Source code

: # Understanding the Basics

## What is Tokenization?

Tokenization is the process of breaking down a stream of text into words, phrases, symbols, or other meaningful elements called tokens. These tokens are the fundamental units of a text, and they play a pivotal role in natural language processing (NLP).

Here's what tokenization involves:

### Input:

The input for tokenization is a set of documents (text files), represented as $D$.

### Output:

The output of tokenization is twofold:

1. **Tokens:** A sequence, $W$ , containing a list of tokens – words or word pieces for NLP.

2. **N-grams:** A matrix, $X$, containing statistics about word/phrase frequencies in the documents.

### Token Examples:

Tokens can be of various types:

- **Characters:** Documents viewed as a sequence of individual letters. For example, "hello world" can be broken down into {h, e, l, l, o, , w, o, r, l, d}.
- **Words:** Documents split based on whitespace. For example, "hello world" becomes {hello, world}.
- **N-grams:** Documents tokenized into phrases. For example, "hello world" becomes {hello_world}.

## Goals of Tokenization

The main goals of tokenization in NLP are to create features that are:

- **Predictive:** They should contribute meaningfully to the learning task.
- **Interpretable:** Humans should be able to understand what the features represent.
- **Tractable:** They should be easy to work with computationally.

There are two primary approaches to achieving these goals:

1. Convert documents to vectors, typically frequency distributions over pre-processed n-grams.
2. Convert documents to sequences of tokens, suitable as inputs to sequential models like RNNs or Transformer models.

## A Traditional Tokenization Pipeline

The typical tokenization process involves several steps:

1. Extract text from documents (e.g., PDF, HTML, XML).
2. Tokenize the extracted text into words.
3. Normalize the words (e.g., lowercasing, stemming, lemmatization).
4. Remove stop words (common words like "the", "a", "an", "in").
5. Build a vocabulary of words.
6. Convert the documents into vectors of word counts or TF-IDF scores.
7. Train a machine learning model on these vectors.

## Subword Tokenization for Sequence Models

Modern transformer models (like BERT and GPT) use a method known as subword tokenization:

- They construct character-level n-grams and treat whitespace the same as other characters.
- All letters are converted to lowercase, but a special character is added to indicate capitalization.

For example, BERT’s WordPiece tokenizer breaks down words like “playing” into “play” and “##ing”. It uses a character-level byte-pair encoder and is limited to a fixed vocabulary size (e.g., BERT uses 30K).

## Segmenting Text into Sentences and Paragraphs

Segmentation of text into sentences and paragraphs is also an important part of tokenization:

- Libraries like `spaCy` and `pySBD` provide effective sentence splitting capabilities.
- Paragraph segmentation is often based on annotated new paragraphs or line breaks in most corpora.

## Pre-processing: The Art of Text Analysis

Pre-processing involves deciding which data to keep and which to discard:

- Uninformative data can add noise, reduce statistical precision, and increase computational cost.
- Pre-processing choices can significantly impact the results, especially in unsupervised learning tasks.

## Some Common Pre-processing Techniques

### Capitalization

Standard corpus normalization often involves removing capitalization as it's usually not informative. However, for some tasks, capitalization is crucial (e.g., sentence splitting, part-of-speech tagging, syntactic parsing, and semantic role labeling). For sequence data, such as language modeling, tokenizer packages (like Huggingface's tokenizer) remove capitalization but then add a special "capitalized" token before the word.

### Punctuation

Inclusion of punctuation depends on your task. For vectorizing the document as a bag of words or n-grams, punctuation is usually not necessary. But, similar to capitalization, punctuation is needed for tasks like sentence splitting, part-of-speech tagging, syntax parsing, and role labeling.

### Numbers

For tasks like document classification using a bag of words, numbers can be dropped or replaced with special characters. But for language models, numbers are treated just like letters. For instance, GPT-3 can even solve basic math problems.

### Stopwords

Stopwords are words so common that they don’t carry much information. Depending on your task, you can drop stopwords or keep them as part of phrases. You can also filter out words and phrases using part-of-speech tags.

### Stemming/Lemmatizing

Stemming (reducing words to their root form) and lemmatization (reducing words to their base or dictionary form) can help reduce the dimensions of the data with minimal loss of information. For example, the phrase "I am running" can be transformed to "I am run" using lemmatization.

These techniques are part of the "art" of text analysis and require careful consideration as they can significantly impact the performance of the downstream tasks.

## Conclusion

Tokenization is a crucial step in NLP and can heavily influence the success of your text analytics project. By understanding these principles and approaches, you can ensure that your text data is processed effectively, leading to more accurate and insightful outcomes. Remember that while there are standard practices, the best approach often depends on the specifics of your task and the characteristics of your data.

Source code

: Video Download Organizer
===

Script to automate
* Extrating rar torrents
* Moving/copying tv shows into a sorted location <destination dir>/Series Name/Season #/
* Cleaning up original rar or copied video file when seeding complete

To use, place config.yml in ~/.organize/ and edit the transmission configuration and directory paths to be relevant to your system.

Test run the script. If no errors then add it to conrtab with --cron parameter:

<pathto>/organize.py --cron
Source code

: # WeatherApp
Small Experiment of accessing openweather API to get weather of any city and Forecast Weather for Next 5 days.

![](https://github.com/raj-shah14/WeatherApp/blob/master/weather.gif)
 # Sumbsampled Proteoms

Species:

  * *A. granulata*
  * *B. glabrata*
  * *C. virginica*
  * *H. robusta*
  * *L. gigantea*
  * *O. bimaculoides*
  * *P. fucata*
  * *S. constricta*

....

[EXERCISE BRIEF] Output exactly the lines of the records from the first through the one bearing "Tokenization is the", both ends included.

[WRITTEN SOLUTION]
Source code

: # Understanding the Basics

## What is Tokenization?

Tokenization is the process of breaking down a stream of text into words, phrases, symbols, or other meaningful elements called tokens. These tokens are the fundamental units of a text, and they play a pivotal role in natural language processing (NLP).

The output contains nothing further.